* EXERCISE DESCRIPTION
Report how many lines of the data contain the string "money". Add nothing.

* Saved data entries
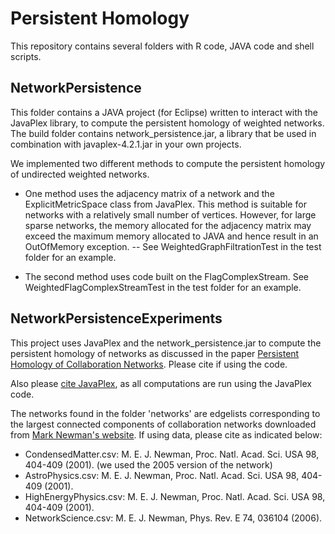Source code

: # Persistent Homology

This repository contains several folders with R code, JAVA code and shell scripts. 


NetworkPersistence
------------------
This folder contains a JAVA project (for Eclipse) written to interact with the JavaPlex library, to compute the persistent homology of weighted networks. The build folder contains network_persistence.jar, a library that be used in combination with javaplex-4.2.1.jar in your own projects.   

We implemented two different methods to compute the persistent homology of undirected weighted networks. 

* One method uses the adjacency matrix of a network and the ExplicitMetricSpace class from JavaPlex. This method is suitable for networks with a relatively small number of vertices. However, for large sparse networks, the memory allocated for the adjacency matrix may exceed the maximum memory allocated to JAVA and hence result in an OutOfMemory exception. -- See WeightedGraphFiltrationTest in the test folder for an example.

* The second method uses code built on the FlagComplexStream. See WeightedFlagComplexStreamTest in the test folder for an example.  


NetworkPersistenceExperiments
-----------------------------
This project uses JavaPlex and the network_persistence.jar to compute the persistent homology of networks as discussed in the paper [Persistent Homology of Collaboration Networks](http://www.hindawi.com/journals/mpe/2013/815035/). Please cite if using the code. 

Also please [cite JavaPlex](https://github.com/appliedtopology/javaplex/wiki/Citation-Information), as all computations are run using the JavaPlex code. 

The networks found in the folder 'networks' are edgelists corresponding to the largest connected components of collaboration networks downloaded from [Mark Newman's website](http://www-personal.umich.edu/~mejn/netdata/). If using data, please cite as indicated below:
* CondensedMatter.csv: M. E. J. Newman, Proc. Natl. Acad. Sci. USA 98, 404-409 (2001). (we used the 2005 version of the network) 
* AstroPhysics.csv: M. E. J. Newman, Proc. Natl. Acad. Sci. USA 98, 404-409 (2001).
* HighEnergyPhysics.csv: M. E. J. Newman, Proc. Natl. Acad. Sci. USA 98, 404-409 (2001).
* NetworkScience.csv: M. E. J. Newman, Phys. Rev. E 74, 036104 (2006). 
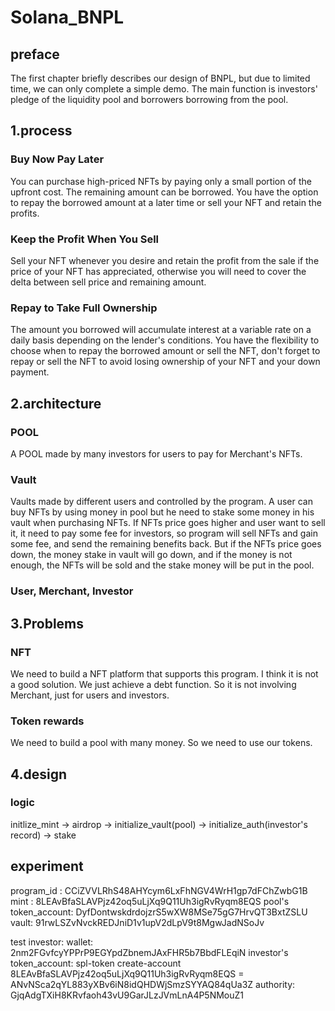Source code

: # Solana_BNPL

##   preface
The first chapter briefly describes our design of BNPL, but due to limited time, we can only complete a simple demo. The main function is investors' pledge of the liquidity pool and borrowers borrowing from the pool.

##   1.process

### Buy Now Pay Later
You can purchase high-priced NFTs by paying only a small portion of the upfront cost. The remaining amount can be borrowed. You have the option to repay the borrowed amount at a later time or sell your NFT and retain the profits.

### Keep the Profit When You Sell
Sell your NFT whenever you desire and retain the profit from the sale if the price of your NFT has appreciated, otherwise you will need to cover the delta between sell price and remaining amount.

### Repay to Take Full Ownership
The amount you borrowed will accumulate interest at a variable rate on a daily basis depending on the lender's conditions. You have the flexibility to choose when to repay the borrowed amount or sell the NFT, don't forget to repay or sell the NFT to avoid losing ownership of your NFT and your down payment.

##   2.architecture

### POOL
A POOL made by many investors for users to pay for Merchant's NFTs.

### Vault
Vaults made by different users and controlled by the program. A user can buy NFTs by using money in pool but he need to stake some money in his vault when purchasing NFTs. If NFTs price goes higher and user want to sell it, it need to pay some fee for investors, so program will sell NFTs and gain some fee, and send the remaining benefits back. But if the NFTs price goes down, the money stake in vault will go down, and if the money is not enough, the NFTs will be sold and the stake money will be put in the pool.

### User, Merchant, Investor

##   3.Problems

### NFT
We need to build a NFT platform that supports this program. I think it is not a good solution. We just achieve a debt function. So it is not involving Merchant, just for users and investors.

### Token rewards
We need to build a pool with many money. So we need to use our tokens.

##   4.design

### logic
initlize_mint -> airdrop -> initialize_vault(pool) -> initialize_auth(investor's record) -> stake

## experiment
program_id : CCiZVVLRhS48AHYcym6LxFhNGV4WrH1gp7dFChZwbG1B
mint : 8LEAvBfaSLAVPjz42oq5uLjXq9Q11Uh3igRvRyqm8EQS
pool's token_account: DyfDontwskdrdojzrS5wXW8MSe75gG7HrvQT3BxtZSLU
vault: 91rwLSZvNvckREDJniD1v1upV2dLpV9t8MgwJadNSoJv

test investor:
wallet: 2nm2FGvfcyYPPrP9EGYpdZbnemJAxFHR5b7BbdFLEqiN
investor's token_account: spl-token create-account 8LEAvBfaSLAVPjz42oq5uLjXq9Q11Uh3igRvRyqm8EQS
                       = ANvNSca2qYL883yXBv6iN8idQHDWjSmzSYYAQ84qUa3Z
authority: GjqAdgTXiH8KRvfaoh43vU9GarJLzJVmLnA4P5NMouZ1

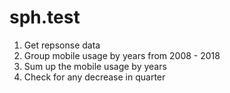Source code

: # sph.test

1) Get repsonse data
2) Group mobile usage by years from 2008 - 2018
3) Sum up the mobile usage by years
4) Check for any decrease in quarter 
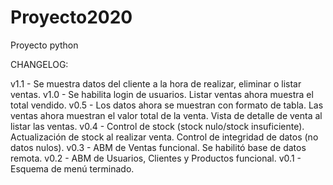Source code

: # Proyecto2020
Proyecto python

CHANGELOG:

v1.1 - Se muestra datos del cliente a la hora de realizar, eliminar o listar ventas.
v1.0 - Se habilita login de usuarios. Listar ventas ahora muestra el total vendido.
v0.5 - Los datos ahora se muestran con formato de tabla. Las ventas ahora muestran el valor total de la venta. Vista de detalle de venta al listar las ventas.
v0.4 - Control de stock (stock nulo/stock insuficiente). Actualización de stock al realizar venta. Control de integridad de datos (no datos nulos).
v0.3 - ABM de Ventas funcional. Se habilitó base de datos remota.
v0.2 - ABM de Usuarios, Clientes y Productos funcional.
v0.1 - Esquema de menú terminado.
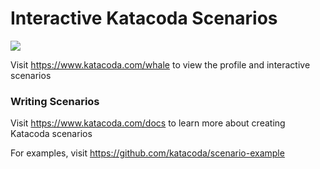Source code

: # Interactive Katacoda Scenarios

[![](http://shields.katacoda.com/katacoda/whale/count.svg)](https://www.katacoda.com/whale "Get your profile on Katacoda.com")

Visit https://www.katacoda.com/whale to view the profile and interactive scenarios

### Writing Scenarios
Visit https://www.katacoda.com/docs to learn more about creating Katacoda scenarios

For examples, visit https://github.com/katacoda/scenario-example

* TASK SOLUTION
2